__PROVIDED ENTRIES__.
****************
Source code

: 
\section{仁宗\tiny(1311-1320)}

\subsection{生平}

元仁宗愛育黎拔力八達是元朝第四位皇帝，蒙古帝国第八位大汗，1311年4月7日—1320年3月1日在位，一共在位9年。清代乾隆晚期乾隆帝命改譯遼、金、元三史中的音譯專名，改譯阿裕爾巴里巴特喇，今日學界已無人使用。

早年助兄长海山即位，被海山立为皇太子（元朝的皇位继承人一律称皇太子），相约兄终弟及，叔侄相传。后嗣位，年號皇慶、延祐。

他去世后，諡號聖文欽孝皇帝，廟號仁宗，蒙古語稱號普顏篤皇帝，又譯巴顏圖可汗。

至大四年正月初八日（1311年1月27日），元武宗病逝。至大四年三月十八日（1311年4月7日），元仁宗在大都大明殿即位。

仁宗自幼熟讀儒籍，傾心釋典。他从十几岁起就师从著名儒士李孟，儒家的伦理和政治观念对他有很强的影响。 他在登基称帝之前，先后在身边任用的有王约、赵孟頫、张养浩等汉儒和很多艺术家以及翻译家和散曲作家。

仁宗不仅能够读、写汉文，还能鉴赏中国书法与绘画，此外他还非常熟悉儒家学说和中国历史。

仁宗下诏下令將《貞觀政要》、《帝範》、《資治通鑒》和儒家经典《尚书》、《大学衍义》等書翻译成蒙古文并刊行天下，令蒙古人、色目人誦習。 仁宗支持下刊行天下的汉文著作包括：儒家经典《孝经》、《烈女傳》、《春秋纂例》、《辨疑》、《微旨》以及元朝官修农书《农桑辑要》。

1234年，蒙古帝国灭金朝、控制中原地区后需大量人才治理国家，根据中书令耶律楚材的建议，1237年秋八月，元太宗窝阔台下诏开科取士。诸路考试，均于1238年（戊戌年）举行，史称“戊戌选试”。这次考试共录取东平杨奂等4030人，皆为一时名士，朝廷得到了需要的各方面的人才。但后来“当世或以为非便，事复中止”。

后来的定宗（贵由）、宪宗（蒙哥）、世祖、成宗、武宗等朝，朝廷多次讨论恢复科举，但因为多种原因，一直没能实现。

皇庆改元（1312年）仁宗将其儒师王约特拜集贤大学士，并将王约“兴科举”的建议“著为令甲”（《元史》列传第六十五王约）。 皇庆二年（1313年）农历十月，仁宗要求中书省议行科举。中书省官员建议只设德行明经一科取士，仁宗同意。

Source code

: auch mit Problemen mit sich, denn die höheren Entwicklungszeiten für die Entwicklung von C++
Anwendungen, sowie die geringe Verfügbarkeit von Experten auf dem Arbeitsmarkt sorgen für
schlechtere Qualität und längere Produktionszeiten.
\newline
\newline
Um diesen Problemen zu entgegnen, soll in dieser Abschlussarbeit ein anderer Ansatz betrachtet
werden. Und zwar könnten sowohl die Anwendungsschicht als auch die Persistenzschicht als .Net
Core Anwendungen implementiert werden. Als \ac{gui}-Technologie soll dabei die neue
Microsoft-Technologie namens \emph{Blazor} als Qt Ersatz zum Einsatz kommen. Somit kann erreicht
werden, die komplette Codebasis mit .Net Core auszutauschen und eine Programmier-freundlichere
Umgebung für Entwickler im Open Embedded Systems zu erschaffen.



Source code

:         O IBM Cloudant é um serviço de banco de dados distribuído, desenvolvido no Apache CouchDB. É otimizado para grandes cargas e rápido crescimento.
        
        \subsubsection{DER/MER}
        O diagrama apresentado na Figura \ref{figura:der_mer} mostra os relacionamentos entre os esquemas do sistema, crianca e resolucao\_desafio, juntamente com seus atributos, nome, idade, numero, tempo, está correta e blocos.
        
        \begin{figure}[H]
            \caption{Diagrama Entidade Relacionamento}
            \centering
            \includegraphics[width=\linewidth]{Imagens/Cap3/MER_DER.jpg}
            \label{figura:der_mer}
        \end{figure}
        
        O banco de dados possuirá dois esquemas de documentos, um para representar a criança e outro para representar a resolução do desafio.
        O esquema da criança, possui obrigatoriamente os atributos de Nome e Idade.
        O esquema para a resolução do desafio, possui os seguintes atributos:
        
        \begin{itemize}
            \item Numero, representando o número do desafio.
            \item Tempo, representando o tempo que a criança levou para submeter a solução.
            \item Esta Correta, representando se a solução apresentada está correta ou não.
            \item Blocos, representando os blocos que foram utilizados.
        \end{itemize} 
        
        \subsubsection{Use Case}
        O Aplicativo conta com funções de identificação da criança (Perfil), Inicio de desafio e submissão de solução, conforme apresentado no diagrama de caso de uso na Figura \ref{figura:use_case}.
****************
__TASK DIRECTIONS__.
Please repeat the material exactly as it appears above.

__OUTPUT FOR THIS EXERCISE__.
Source code

: 
\section{仁宗\tiny(1311-1320)}

\subsection{生平}

元仁宗愛育黎拔力八達是元朝第四位皇帝，蒙古帝国第八位大汗，1311年4月7日—1320年3月1日在位，一共在位9年。清代乾隆晚期乾隆帝命改譯遼、金、元三史中的音譯專名，改譯阿裕爾巴里巴特喇，今日學界已無人使用。

早年助兄长海山即位，被海山立为皇太子（元朝的皇位继承人一律称皇太子），相约兄终弟及，叔侄相传。后嗣位，年號皇慶、延祐。

他去世后，諡號聖文欽孝皇帝，廟號仁宗，蒙古語稱號普顏篤皇帝，又譯巴顏圖可汗。

至大四年正月初八日（1311年1月27日），元武宗病逝。至大四年三月十八日（1311年4月7日），元仁宗在大都大明殿即位。

仁宗自幼熟讀儒籍，傾心釋典。他从十几岁起就师从著名儒士李孟，儒家的伦理和政治观念对他有很强的影响。 他在登基称帝之前，先后在身边任用的有王约、赵孟頫、张养浩等汉儒和很多艺术家以及翻译家和散曲作家。

仁宗不仅能够读、写汉文，还能鉴赏中国书法与绘画，此外他还非常熟悉儒家学说和中国历史。

仁宗下诏下令將《貞觀政要》、《帝範》、《資治通鑒》和儒家经典《尚书》、《大学衍义》等書翻译成蒙古文并刊行天下，令蒙古人、色目人誦習。 仁宗支持下刊行天下的汉文著作包括：儒家经典《孝经》、《烈女傳》、《春秋纂例》、《辨疑》、《微旨》以及元朝官修农书《农桑辑要》。

1234年，蒙古帝国灭金朝、控制中原地区后需大量人才治理国家，根据中书令耶律楚材的建议，1237年秋八月，元太宗窝阔台下诏开科取士。诸路考试，均于1238年（戊戌年）举行，史称“戊戌选试”。这次考试共录取东平杨奂等4030人，皆为一时名士，朝廷得到了需要的各方面的人才。但后来“当世或以为非便，事复中止”。

后来的定宗（贵由）、宪宗（蒙哥）、世祖、成宗、武宗等朝，朝廷多次讨论恢复科举，但因为多种原因，一直没能实现。

皇庆改元（1312年）仁宗将其儒师王约特拜集贤大学士，并将王约“兴科举”的建议“著为令甲”（《元史》列传第六十五王约）。 皇庆二年（1313年）农历十月，仁宗要求中书省议行科举。中书省官员建议只设德行明经一科取士，仁宗同意。

Source code

: auch mit Problemen mit sich, denn die höheren Entwicklungszeiten für die Entwicklung von C++
Anwendungen, sowie die geringe Verfügbarkeit von Experten auf dem Arbeitsmarkt sorgen für
schlechtere Qualität und längere Produktionszeiten.
\newline
\newline
Um diesen Problemen zu entgegnen, soll in dieser Abschlussarbeit ein anderer Ansatz betrachtet
werden. Und zwar könnten sowohl die Anwendungsschicht als auch die Persistenzschicht als .Net
Core Anwendungen implementiert werden. Als \ac{gui}-Technologie soll dabei die neue
Microsoft-Technologie namens \emph{Blazor} als Qt Ersatz zum Einsatz kommen. Somit kann erreicht
werden, die komplette Codebasis mit .Net Core auszutauschen und eine Programmier-freundlichere
Umgebung für Entwickler im Open Embedded Systems zu erschaffen.



Source code

:         O IBM Cloudant é um serviço de banco de dados distribuído, desenvolvido no Apache CouchDB. É otimizado para grandes cargas e rápido crescimento.
        
        \subsubsection{DER/MER}
        O diagrama apresentado na Figura \ref{figura:der_mer} mostra os relacionamentos entre os esquemas do sistema, crianca e resolucao\_desafio, juntamente com seus atributos, nome, idade, numero, tempo, está correta e blocos.
        
        \begin{figure}[H]
            \caption{Diagrama Entidade Relacionamento}
            \centering
            \includegraphics[width=\linewidth]{Imagens/Cap3/MER_DER.jpg}
            \label{figura:der_mer}
        \end{figure}
        
        O banco de dados possuirá dois esquemas de documentos, um para representar a criança e outro para representar a resolução do desafio.
        O esquema da criança, possui obrigatoriamente os atributos de Nome e Idade.
        O esquema para a resolução do desafio, possui os seguintes atributos:
        
        \begin{itemize}
            \item Numero, representando o número do desafio.
            \item Tempo, representando o tempo que a criança levou para submeter a solução.
            \item Esta Correta, representando se a solução apresentada está correta ou não.
            \item Blocos, representando os blocos que foram utilizados.
        \end{itemize} 
        
        \subsubsection{Use Case}
        O Aplicativo conta com funções de identificação da criança (Perfil), Inicio de desafio e submissão de solução, conforme apresentado no diagrama de caso de uso na Figura \ref{figura:use_case}.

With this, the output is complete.